Autorin Stephanie Schuster schreibt abwechselnd aus der Sicht der Freundinnen Helga, Luise, Annabel und Marie. Nach und nach werden die einzelnen Handlungsstränge weiterentwickelt. Die Geschichte ist angenehm unkompliziert, leicht und flüssig formuliert. Zwischendurch sind Seiten aus Luises Ladenkunde-Album eingefügt, die Tipps, Rezepte oder Nachrichten enthalten. Diese Seiten geben Hinweise darauf, welche Themen für Luise und die Frauen damals relevant waren.

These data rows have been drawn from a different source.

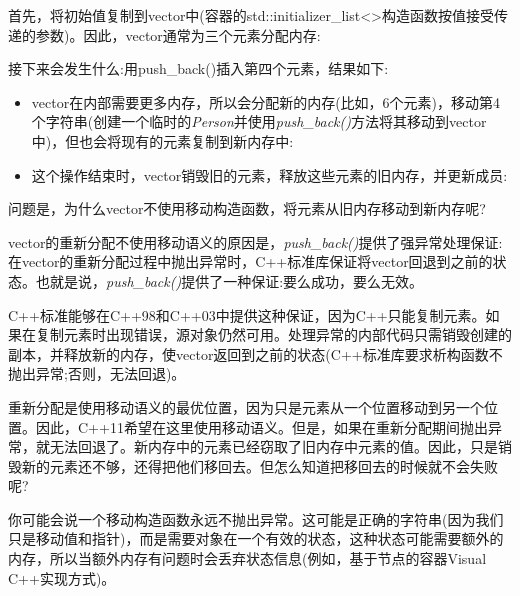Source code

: 首先，将初始值复制到vector中(容器的std::initializer\_list<>构造函数按值接受传递的参数)。因此，vector通常为三个元素分配内存:\par


接下来会发生什么:用push\_back()插入第四个元素，结果如下:\par

\begin{itemize}
  \item vector在内部需要更多内存，所以会分配新的内存(比如，6个元素)，移动第4个字符串(创建一个临时的\textit{Person}并使用\textit{push\_\allowbreak{}back(\allowbreak{})\allowbreak{}}方法将其移动到vector中)，但也会将现有的元素复制到新内存中:\par
{}
  \item 这个操作结束时，vector销毁旧的元素，释放这些元素的旧内存，并更新成员:\par
{}
\end{itemize}

问题是，为什么vector不使用移动构造函数，将元素从旧内存移动到新内存呢?\par


vector的重新分配不使用移动语义的原因是，\textit{push\_\allowbreak{}back(\allowbreak{})\allowbreak{}}提供了强异常处理保证:在vector的重新分配过程中抛出异常时，C++标准库保证将vector回退到之前的状态。也就是说，\textit{push\_\allowbreak{}back(\allowbreak{})\allowbreak{}}提供了一种保证:要么成功，要么无效。\par

C++标准能够在C++98和C++03中提供这种保证，因为C++只能复制元素。如果在复制元素时出现错误，源对象仍然可用。处理异常的内部代码只需销毁创建的副本，并释放新的内存，使vector返回到之前的状态(C++标准库要求析构函数不抛出异常;否则，无法回退)。\par

重新分配是使用移动语义的最优位置，因为只是元素从一个位置移动到另一个位置。因此，C++11希望在这里使用移动语义。但是，如果在重新分配期间抛出异常，就无法回退了。新内存中的元素已经窃取了旧内存中元素的值。因此，只是销毁新的元素还不够，还得把他们移回去。但怎么知道把移回去的时候就不会失败呢?\par

你可能会说一个移动构造函数永远不抛出异常。这可能是正确的字符串(因为我们只是移动值和指针)，而是需要对象在一个有效的状态，这种状态可能需要额外的内存，所以当额外内存有问题时会丢弃状态信息(例如，基于节点的容器Visual C++实现方式)。\par

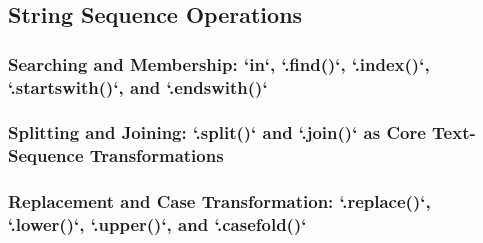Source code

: \subsection{String Sequence Operations}
\subsubsection{Searching and Membership: `in`, `.find()`, `.index()`, `.startswith()`, and `.endswith()`}
\subsubsection{Splitting and Joining: `.split()` and `.join()` as Core Text-Sequence Transformations}
\subsubsection{Replacement and Case Transformation: `.replace()`, `.lower()`, `.upper()`, and `.casefold()`}
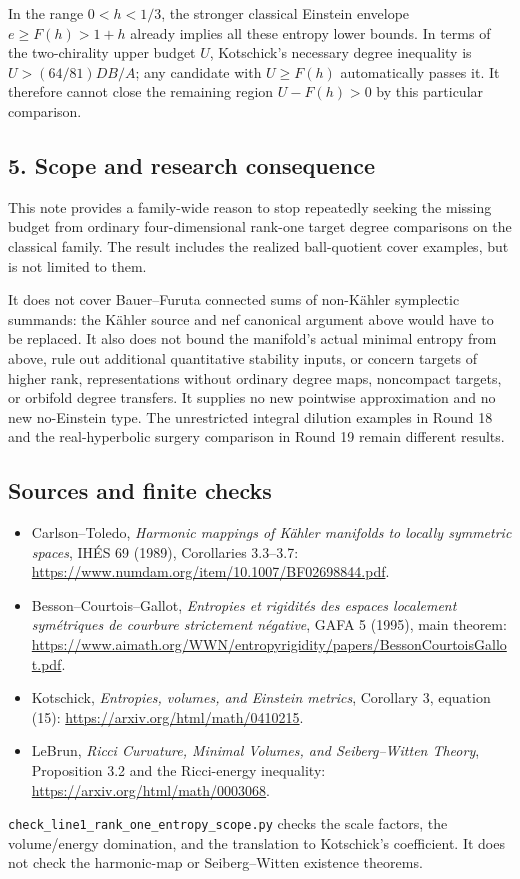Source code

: \documentclass[
  11pt,
]{article}
\providecommand{\tightlist}{%
  \setlength{\itemsep}{0pt}\setlength{\parskip}{0pt}}
\begin{document}
In the range \(0<h<1/3\), the stronger classical Einstein envelope
\(e\ge F(h)>1+h\) already implies all these entropy lower bounds. In
terms of the two-chirality upper budget \(U\), Kotschick's necessary
degree inequality is \(U>(64/81)DB/A\); any candidate with \(U\ge F(h)\)
automatically passes it. It therefore cannot close the remaining region
\(U-F(h)>0\) by this particular comparison.

\hypertarget{scope-and-research-consequence}{%
\subsection{5. Scope and research
consequence}\label{scope-and-research-consequence}}

This note provides a family-wide reason to stop repeatedly seeking the
missing budget from ordinary four-dimensional rank-one target degree
comparisons on the classical family. The result includes the realized
ball-quotient cover examples, but is not limited to them.

It does not cover Bauer--Furuta connected sums of non-Kähler symplectic
summands: the Kähler source and nef canonical argument above would have
to be replaced. It also does not bound the manifold's actual minimal
entropy from above, rule out additional quantitative stability inputs,
or concern targets of higher rank, representations without ordinary
degree maps, noncompact targets, or orbifold degree transfers. It
supplies no new pointwise approximation and no new no-Einstein type. The
unrestricted integral dilution examples in Round 18 and the
real-hyperbolic surgery comparison in Round 19 remain different results.

\hypertarget{sources-and-finite-checks}{%
\subsection{Sources and finite checks}\label{sources-and-finite-checks}}

\begin{itemize}
\tightlist
\item
  Carlson--Toledo, \emph{Harmonic mappings of Kähler manifolds to
  locally symmetric spaces}, IHÉS 69 (1989), Corollaries 3.3--3.7:
  \url{https://www.numdam.org/item/10.1007/BF02698844.pdf}.
\item
  Besson--Courtois--Gallot, \emph{Entropies et rigidités des espaces
  localement symétriques de courbure strictement négative}, GAFA 5
  (1995), main theorem:
  \url{https://www.aimath.org/WWN/entropyrigidity/papers/BessonCourtoisGallot.pdf}.
\item
  Kotschick, \emph{Entropies, volumes, and Einstein metrics}, Corollary
  3, equation (15): \url{https://arxiv.org/html/math/0410215}.
\item
  LeBrun, \emph{Ricci Curvature, Minimal Volumes, and Seiberg--Witten
  Theory}, Proposition 3.2 and the Ricci-energy inequality:
  \url{https://arxiv.org/html/math/0003068}.
\end{itemize}

\texttt{check\_line1\_rank\_one\_entropy\_scope.py} checks the scale
factors, the volume/energy domination, and the translation to
Kotschick's coefficient. It does not check the harmonic-map or
Seiberg--Witten existence theorems.
\end{document}
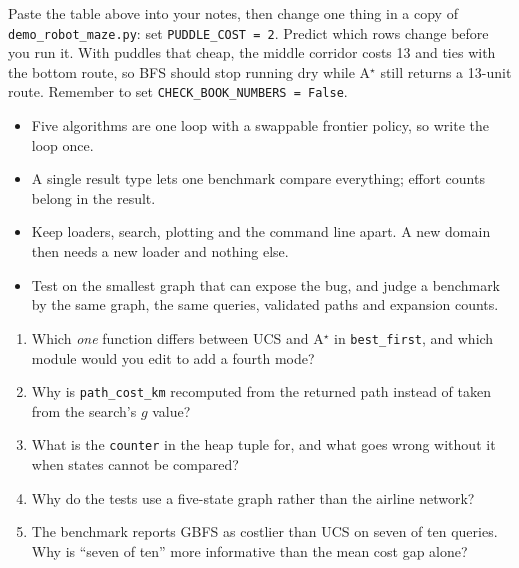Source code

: \begin{tryit}
Paste the table above into your notes, then change one thing in a copy of \texttt{demo\_robot\_maze.py}: set \texttt{PUDDLE\_COST = 2}. Predict which rows change before you run it. With puddles that cheap, the middle corridor costs 13 and ties with the bottom route, so BFS should stop running dry while A$^\star$ still returns a 13-unit route. Remember to set \texttt{CHECK\_BOOK\_NUMBERS = False}.
\end{tryit}

\begin{chapterrecap}
\begin{itemize}
  \item Five algorithms are one loop with a swappable frontier policy, so write the loop once.
  \item A single result type lets one benchmark compare everything; effort counts belong in the result.
  \item Keep loaders, search, plotting and the command line apart. A new domain then needs a new loader and nothing else.
  \item Test on the smallest graph that can expose the bug, and judge a benchmark by the same graph, the same queries, validated paths and expansion counts.
\end{itemize}
\end{chapterrecap}

\begin{quickcheck}
\begin{enumerate}
  \item Which \emph{one} function differs between UCS and A$^\star$ in \texttt{best\_first}, and which module would you edit to add a fourth mode?
  \item Why is \texttt{path\_cost\_km} recomputed from the returned path instead of taken from the search's $g$ value?
  \item What is the \texttt{counter} in the heap tuple for, and what goes wrong without it when states cannot be compared?
  \item Why do the tests use a five-state graph rather than the airline network?
  \item The benchmark reports GBFS as costlier than UCS on seven of ten queries. Why is ``seven of ten'' more informative than the mean cost gap alone?
\end{enumerate}
\end{quickcheck}
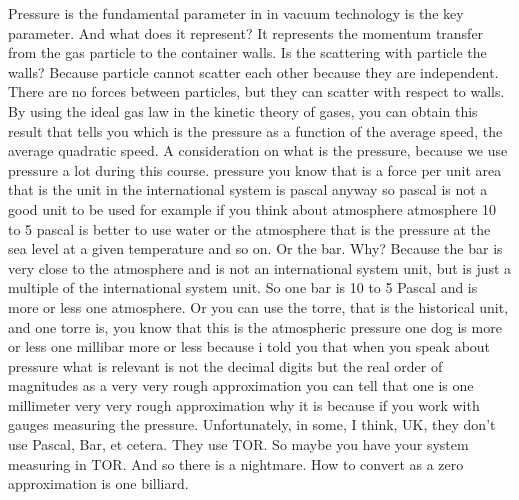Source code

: Pressure is the fundamental parameter in in vacuum technology is the key parameter. And what does it represent? It represents the momentum transfer from the gas particle to the container walls. Is the scattering with particle the walls? Because particle cannot scatter each other because they are independent. There are no forces between particles, but they can scatter with respect to walls. By using the ideal gas law in the kinetic theory of gases, you can obtain this result that tells you which is the pressure as a function of the average speed, the average quadratic speed. A consideration on what is the pressure, because we use pressure a lot during this course. pressure you know that is a force per unit area that is the unit in the international system is pascal anyway so pascal is not a good unit to be used for example if you think about atmosphere atmosphere 10 to 5 pascal is better to use water or the atmosphere that is the pressure at the sea level at a given temperature and so on. Or the bar. Why? Because the bar is very close to the atmosphere and is not an international system unit, but is just a multiple of the international system unit. So one bar is 10 to 5 Pascal and is more or less one atmosphere. Or you can use the torre, that is the historical unit, and one torre is, you know that this is the atmospheric pressure one dog is more or less one millibar more or less because i told you that when you speak about pressure what is relevant is not the decimal digits but the real order of magnitudes as a very very rough approximation you can tell that one is one millimeter very very rough approximation why it is because if you work with gauges measuring the pressure. Unfortunately, in some, I think, UK, they don't use Pascal, Bar, et cetera. They use TOR. So maybe you have your system measuring in TOR. And so there is a nightmare. How to convert as a zero approximation is one billiard.
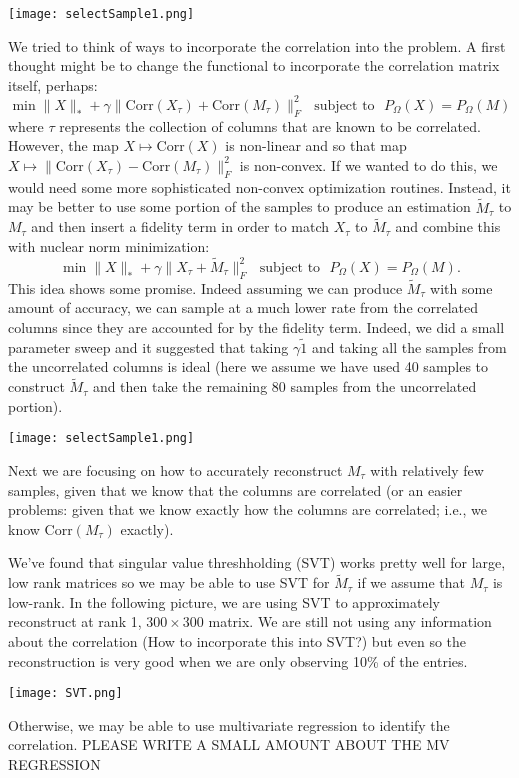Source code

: \documentclass[12pt]{article}
\newcommand{\Corr}{\text{Corr}}
\begin{document}
 \begin{center}
\texttt{[image: selectSample1.png]}\\
\end{center}  
  
\noindent\makebox[\linewidth]{\rule{\textwidth}{2pt}} 
  
 We tried to think of  ways to incorporate the correlation into the problem. A first thought might be to change the functional to incorporate the correlation matrix itself, perhaps: $$\min \| X \|_* + \gamma \| \Corr(X_\tau) + \Corr(M_\tau)\|^2_F \,\,\,\, \text{subject to} \,\,\,\, P_\Omega(X) = P_{\Omega}(M)$$ where $\tau$ represents the collection of columns that are known to be correlated. However, the map $X\mapsto \Corr(X)$ is non-linear and so that map $X\mapsto \| \Corr(X_\tau) - \Corr(M_\tau)\|_F^2$ is non-convex. If we wanted to do this, we would need some more sophisticated non-convex optimization routines. Instead, it may be better to use some portion of the samples to produce an estimation $\tilde M_\tau$ to $M_\tau$ and then insert a fidelity term in order to match $X_\tau$ to $\tilde M_\tau$ and combine this with nuclear norm minimization: $$\min \| X \|_* + \gamma \| X_\tau + \tilde M_\tau\|^2_F \,\,\,\, \text{subject to} \,\,\,\, P_\Omega(X) = P_{\Omega}(M).$$ This idea shows some promise. Indeed assuming we can produce $\tilde M_\tau$ with some amount of accuracy, we can sample at a much lower rate from the correlated columns since they are accounted for by the fidelity term. Indeed, we did a small parameter sweep and it suggested that taking $\gamma \tilde 1$ and taking all the samples from the uncorrelated columns is ideal (here we assume we have used 40 samples to construct $\tilde M_\tau$ and then take the remaining $80$ samples from the uncorrelated portion). 
 
  \begin{center}
\texttt{[image: selectSample1.png]}\\
\end{center}  
  
\noindent\makebox[\linewidth]{\rule{\textwidth}{2pt}} 
  
Next we are focusing on how to accurately reconstruct $M_\tau$ with relatively few samples, given that we know that the columns are correlated (or an easier problems: given that we know exactly how the columns are correlated; i.e., we know $\Corr(M_\tau)$ exactly). 

We've found that singular value threshholding (SVT) works pretty well for large, low rank matrices so we may be able to use SVT for $\tilde M_\tau$ if we assume that $M_\tau$ is low-rank. In the following picture, we are using SVT to approximately reconstruct at rank 1, $300 \times 300$ matrix. We are still not using any information about the correlation (How to incorporate this into SVT?) but even so the reconstruction is very good when we are only observing 10\% of the entries.

  \begin{center}
\texttt{[image: SVT.png]}\\
\end{center}  
 
Otherwise, we may be able to use multivariate regression to identify the correlation. PLEASE WRITE A SMALL AMOUNT ABOUT THE MV REGRESSION
 
 
\end{document}
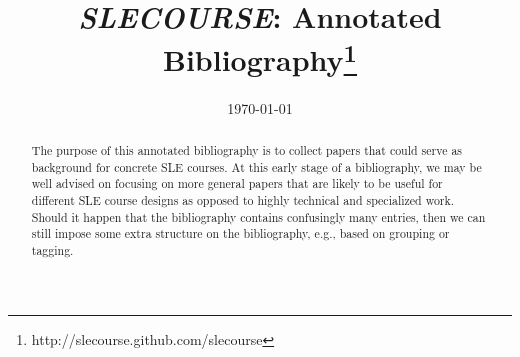 \documentclass[12pt]{article}
\begin{document}
\title{\emph{SLECOURSE}: Annotated Bibliography\thanks{http://slecourse.github.com/slecourse}}

\date{\today}

\maketitle

\begin{abstract}
The purpose of this annotated bibliography is to collect papers that could serve as background for concrete SLE courses. At this early stage of a bibliography, we may be well advised on focusing on more general papers that are likely to be useful for different SLE course designs as opposed to highly technical and specialized work. Should it happen that the bibliography contains confusingly many entries, then we can still impose some extra structure on the bibliography, e.g., based on grouping or tagging.
\end{abstract}

\nocite{*}



\end{document}
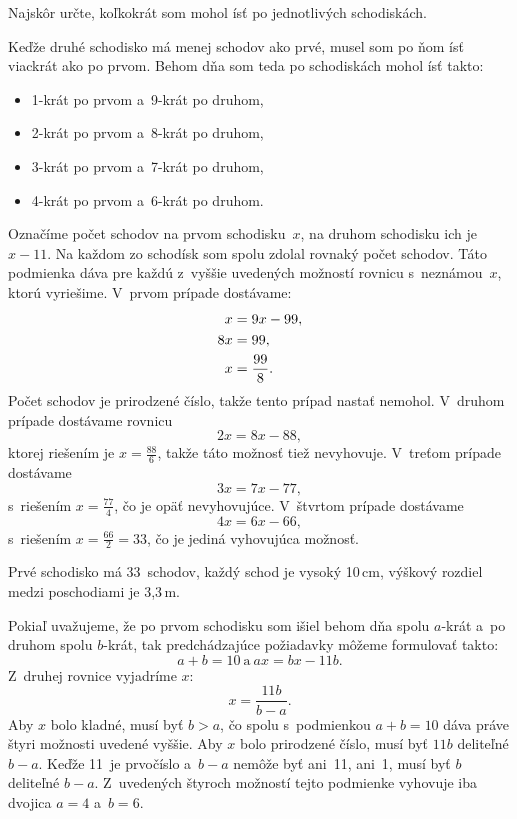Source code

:{%
\napad
Najskôr určte, koľkokrát som mohol ísť po jednotlivých schodiskách.

\riesenie
Keďže druhé schodisko má menej schodov ako prvé, musel som po ňom ísť
viackrát ako po prvom.
Behom dňa som teda po schodiskách mohol ísť takto:
\begin{itemize}
\item 1-krát po prvom a~9-krát po druhom,
\item 2-krát po prvom a~8-krát po druhom,
\item 3-krát po prvom a~7-krát po druhom,
\item 4-krát po prvom a~6-krát po druhom.
\end{itemize}
Označíme počet schodov na prvom schodisku~$x$, na druhom schodisku
ich je $x-11$. Na každom zo schodísk som spolu zdolal rovnaký počet
schodov. Táto podmienka dáva pre každú z~vyššie uvedených možností
rovnicu s~neznámou~$x$, ktorú vyriešime. V~prvom prípade dostávame:
$$\aligned
x&=9x-99,\\
8x&=99,\\
x&=\frac{99}8.
\endaligned
$$
Počet schodov je prirodzené číslo, takže tento prípad nastať nemohol.
V~druhom prípade dostávame rovnicu
$$
2x=8x-88,
$$
ktorej riešením je $x=\frac{88}6$, takže táto možnosť tiež nevyhovuje.
V~treťom prípade dostávame
$$
3x=7x-77,
$$
s~riešením $x=\frac{77}4$, čo je opäť nevyhovujúce.
V~štvrtom prípade dostávame
$$
4x=6x-66,
$$
s~riešením $x=\frac{66}2=33$, čo je jediná vyhovujúca možnosť.

Prvé schodisko má 33~schodov, každý schod je vysoký 10\,cm,
výškový rozdiel medzi poschodiami je 3,3\,m.

\poznamka
Pokiaľ uvažujeme, že po prvom schodisku som išiel behom dňa spolu
$a$-krát a~po druhom spolu $b$-krát, tak predchádzajúce požiadavky môžeme
formulovať takto:
$$
a+b=10\ \text{a}\ ax=bx-11b.
$$
Z~druhej rovnice vyjadríme $x$:
$$
x=\frac{11b}{b-a}.
$$
Aby $x$ bolo kladné, musí byť $b>a$, čo spolu s~podmienkou $a+b=10$ dáva
práve štyri možnosti uvedené vyššie.
Aby $x$ bolo prirodzené číslo, musí byť $11b$ deliteľné $b-a$. Keďže
11~je prvočíslo a~$b-a$ nemôže byť ani~11, ani~1, musí byť $b$
deliteľné $b-a$. Z~uvedených štyroch možností tejto podmienke vyhovuje
iba dvojica $a=4$ a~$b=6$.
}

Die Freundschaft der Frauen ist nicht frei von Konflikten, sind die vier Protagonistinnen doch sehr verschieden, was zwangsläufig zu Reibereien führt. „Freigeist“ Helga ist beruflich sehr erfolgreich, sie gibt sich oft recht unkonventionell. Annabel wirkt dagegen deutlich verkrampfter, hat gerne alles unter Kontrolle. Mit Helga, die nett, kompetent, freundlich und hilfsbereit ist, hat sie ihre Schwierigkeiten, was ihr selbst bewusst ist: „Annabell sollte endlich über ihren Schatten springen und sie einfach bedingungslos mögen, so wie es alle taten“. Ob die Selbsterkenntnis weiter hilft?
Die aufgeschlossene, geschäftstüchtige Luise lebt für ihren Laden. Aber das Leben findet auch außerhalb der Arbeit statt. Mit ihrer Schwägerin Marie kommt Luise gut aus, aber wirklich tief ist die Verbindung nicht. Witwe Marie arbeitet hart, sie wirkt nach dem Verlust ihres Mannes, der stets ihre Stütze war, wie verloren. Ob die gemeinsame Reise die Freundinnen näher zusammenführt?

Spannend zu lesen, wie sich die Wunderfrauen weiterentwickeln. Sie gehen zwar ihrer eigenen Wege, aber viele Teilstrecken dennoch gemeinsam. Jede Frau jede Geschichte ist an sich interessant. Natürlich werden die Frauen von den geschichtlichen und gesellschaftlichen Umständen geprägt. Auch wenn ich den dritten Teil stellenweise als etwas langatmig empfand und ich nicht immer im Lesefluss war, empfand ich „Freiheit im Angebot“ als einen durchaus würdigen, optimistischen und stimmigen Abschluss der Reihe. Insgesamt eine gelungene Trilogie, ein Stück persönliche Zeitgeschichte in unterhaltsamer Romanform.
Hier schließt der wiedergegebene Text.